= THE RECORDS =
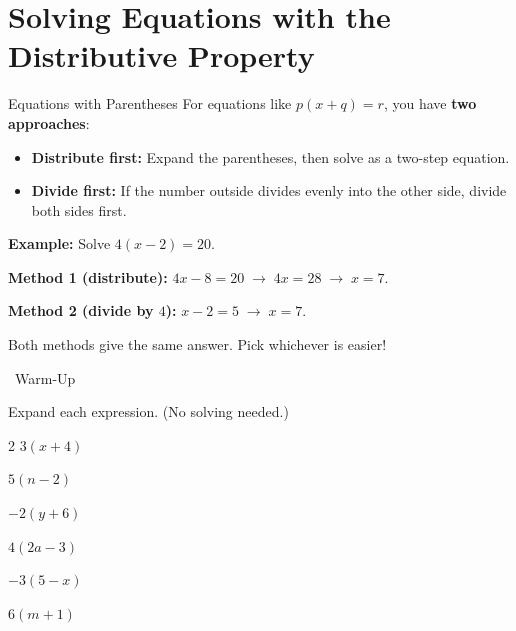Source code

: \section{Solving Equations with the Distributive Property}

\begin{quickReview}{Equations with Parentheses}
For equations like $p(x + q) = r$, you have \textbf{two approaches}:
\begin{itemize}[leftmargin=*]
    \item \textbf{Distribute first:} Expand the parentheses, then solve as a two-step equation.
    \item \textbf{Divide first:} If the number outside divides evenly into the other side, divide both sides first.
\end{itemize}

\medskip
\textbf{Example:} Solve $4(x - 2) = 20$.

\textbf{Method 1 (distribute):} $4x - 8 = 20 \;\to\; 4x = 28 \;\to\; x = 7$.

\textbf{Method 2 (divide by $4$):} $x - 2 = 5 \;\to\; x = 7$.

\smallskip
Both methods give the same answer. Pick whichever is easier!
\end{quickReview}

\begin{practiceBox}[funGreen]{\faSun~Warm-Up}

Expand each expression. (No solving needed.)

\begin{multicols}{2}
\prob $3(x + 4)$ \answerBlank[3cm]

\prob $5(n - 2)$ \answerBlank[3cm]

\prob $-2(y + 6)$ \answerBlank[3cm]

\prob $4(2a - 3)$ \answerBlank[3cm]

\prob $-3(5 - x)$ \answerBlank[3cm]

\prob $6(m + 1)$ \answerBlank[3cm]
\end{multicols}
\end{practiceBox}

= WHAT YOU HAVE TO DO =
Exactly and only the lines from the one containing "- 2)$ \answerBlank[3cm]" to the end of the entries above are to be written out.

= SOLUTION FOR THIS TASK =
\prob $5(n - 2)$ \answerBlank[3cm]

\prob $-2(y + 6)$ \answerBlank[3cm]

\prob $4(2a - 3)$ \answerBlank[3cm]

\prob $-3(5 - x)$ \answerBlank[3cm]

\prob $6(m + 1)$ \answerBlank[3cm]
\end{multicols}
\end{practiceBox}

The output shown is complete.